3/ Increasingly there are people who want and cannot have children. That’s abundantly clear from the burgeoning fertility treatment industry.   

I’ve known a number of people who were adopted out at birth, and have read or heard other people’s stories. Most have relished the fact that their adoptive parents raised and loved them as their own and they were provided with stability and security. Some have had emotional and behavioural problems coming to terms with the circumstances of their birth and being ‘given up’. One I knew was getting into trouble with the law as a teenage boy; another was getting into trouble with the law because the family he was adopted into had strong gang links. But they were the exceptions.

Compare the now known results of being raised in state care:

• Almost 90 per cent were on a benefit;
• More than 25 per cent were on a benefit with a child;
• Almost 80 per cent did not have NCEA Level 2;
• More than 30 per cent had a youth justice referral by the age of 18;
• Almost 20 per cent had had a custodial sentence;
• Almost 40 per cent had a community sentence;
• Overall, six out of every 10 children in care are Maori.

My sister was adopted…I remember the day Mum and Dad proudly brought her home.
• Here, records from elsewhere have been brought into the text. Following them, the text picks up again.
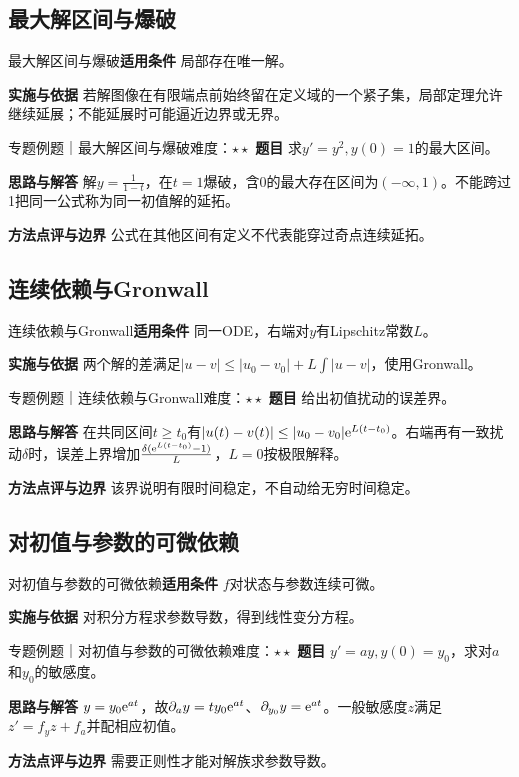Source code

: \subsection{最大解区间与爆破}\label{mat:ode_theory:extension}
\begin{method}{最大解区间与爆破}\textbf{适用条件} 局部存在唯一解。\par\textbf{实施与依据} 若解图像在有限端点前始终留在定义域的一个紧子集，局部定理允许继续延展；不能延展时可能逼近边界或无界。\end{method}
\begin{example}{专题例题｜最大解区间与爆破}{难度：$\star\star$}
\textbf{题目} 求$y\prime=y^2,y(0)=1$的最大区间。\par\textbf{思路与解答} 解$y=\frac{1}{1-t}$，在$t=1$爆破，含0的最大存在区间为$(-\infty,1)$。不能跨过1把同一公式称为同一初值解的延拓。\par\textbf{方法点评与边界} 公式在其他区间有定义不代表能穿过奇点连续延拓。
\end{example}
\subsection{连续依赖与Gronwall}\label{mat:ode_theory:dependence}
\begin{method}{连续依赖与Gronwall}\textbf{适用条件} 同一ODE，右端对$y$有Lipschitz常数$L$。\par\textbf{实施与依据} 两个解的差满足$|u-v|\le|u_0-v_0|+L\int|u-v|$，使用Gronwall。\end{method}
\begin{example}{专题例题｜连续依赖与Gronwall}{难度：$\star\star$}
\textbf{题目} 给出初值扰动的误差界。\par\textbf{思路与解答} 在共同区间$t\ge t_0$有$|u(t)-v(t)|\le|u_0-v_0|\e^{L(t-t_0)}$。右端再有一致扰动$\delta$时，误差上界增加$\frac{\delta(\e^{L(t-t_0)}-1)}{L}$，$L=0$按极限解释。\par\textbf{方法点评与边界} 该界说明有限时间稳定，不自动给无穷时间稳定。
\end{example}
\subsection{对初值与参数的可微依赖}\label{mat:ode_theory:variation}
\begin{method}{对初值与参数的可微依赖}\textbf{适用条件} $f$对状态与参数连续可微。\par\textbf{实施与依据} 对积分方程求参数导数，得到线性变分方程。\end{method}
\begin{example}{专题例题｜对初值与参数的可微依赖}{难度：$\star\star$}
\textbf{题目} $y\prime=ay,y(0)=y_0$，求对$a$和$y_0$的敏感度。\par\textbf{思路与解答} $y=y_0\e^{at}$，故$\partial_a y=t y_0\e^{at}$、$\partial_{y_0}y=\e^{at}$。一般敏感度$z$满足$z\prime=f_yz+f_a$并配相应初值。\par\textbf{方法点评与边界} 需要正则性才能对解族求参数导数。
\end{example}
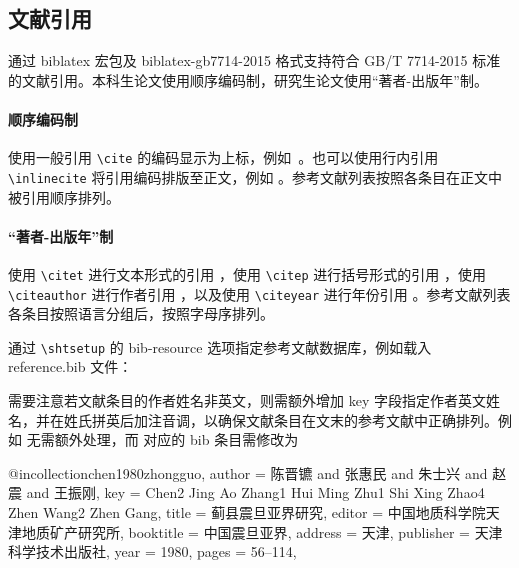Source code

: \documentclass[doctor]{shtthesis}
\begin{document}
\subsection{文献引用} \label{sec::citation}
\shtthesis{} 通过 \textsf{biblatex} 宏包及 \textsf{biblatex-gb7714-2015} 格式支持符合 GB/T 7714-2015 标准的文献引用。本科生论文使用顺序编码制，研究生论文使用“著者-出版年”制。

\paragraph{顺序编码制}
使用一般引用 \verb|\cite| 的编码显示为上标，例如~\cite{stamerjohanns2009mathml, yuan2012lana}。也可以使用行内引用 \verb|\inlinecite| 将引用编码排版至正文，例如 。参考文献列表按照各条目在正文中被引用顺序排列。

\paragraph{“著者-出版年”制}
使用 \verb|\citet| 进行文本形式的引用 \citet{Bohan1928}，使用 \verb|\citep| 进行括号形式的引用 \citep{yuan2012lana}，使用 \verb|\citeauthor| 进行作者引用 \citeauthor{niu2013zonghe}，以及使用 \verb|\citeyear| 进行年份引用 \citeyear{walls2013drought}。参考文献列表各条目按照语言分组后，按照字母序排列。

\shtthesis{} 通过 \verb|\shtsetup| 的 bib-resource 选项指定参考文献数据库，例如载入 reference.bib 文件：

需要注意若文献条目的作者姓名非英文，则需额外增加 key 字段指定作者英文姓名，并在姓氏拼英后加注音调，以确保文献条目在文末的参考文献中正确排列。例如 \citet{bravo1990comparative} 无需额外处理，而 \citet{chen1980zhongguo} 对应的 bib 条目需修改为
\begin{latex}
@incollection{chen1980zhongguo,
  author    = {陈晋镳 and 张惠民 and 朱士兴 and 赵震 and 王振刚},
  key       = {Chen2 Jing Ao Zhang1 Hui Ming Zhu1 Shi Xing Zhao4 Zhen Wang2 Zhen Gang},
  title     = {蓟县震旦亚界研究},
  editor    = {中国地质科学院天津地质矿产研究所},
  booktitle = {中国震旦亚界},
  address   = {天津},
  publisher = {天津科学技术出版社},
  year      = {1980},
  pages     = {56--114},
}
\end{latex}
\end{document}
Adoption is wonderful mostly…compared with CYFS care being mostly miserable.

Being stuck in traffic listening to bleeding heart liberals like Rachel Smalley, Tim Watkin and some other tart from Fairfax all exclaiming that the only solution was more money, lots more money just shows that socialists don’t have any answers, and are in fact mostly the problem.

We need to stop listening to wombles and start actually looking for real solutions, because leaving kids with ferals or worse taking them off one feral family to give to another feral family isn’t working.

And don’t even get me started on “whanau” solutions.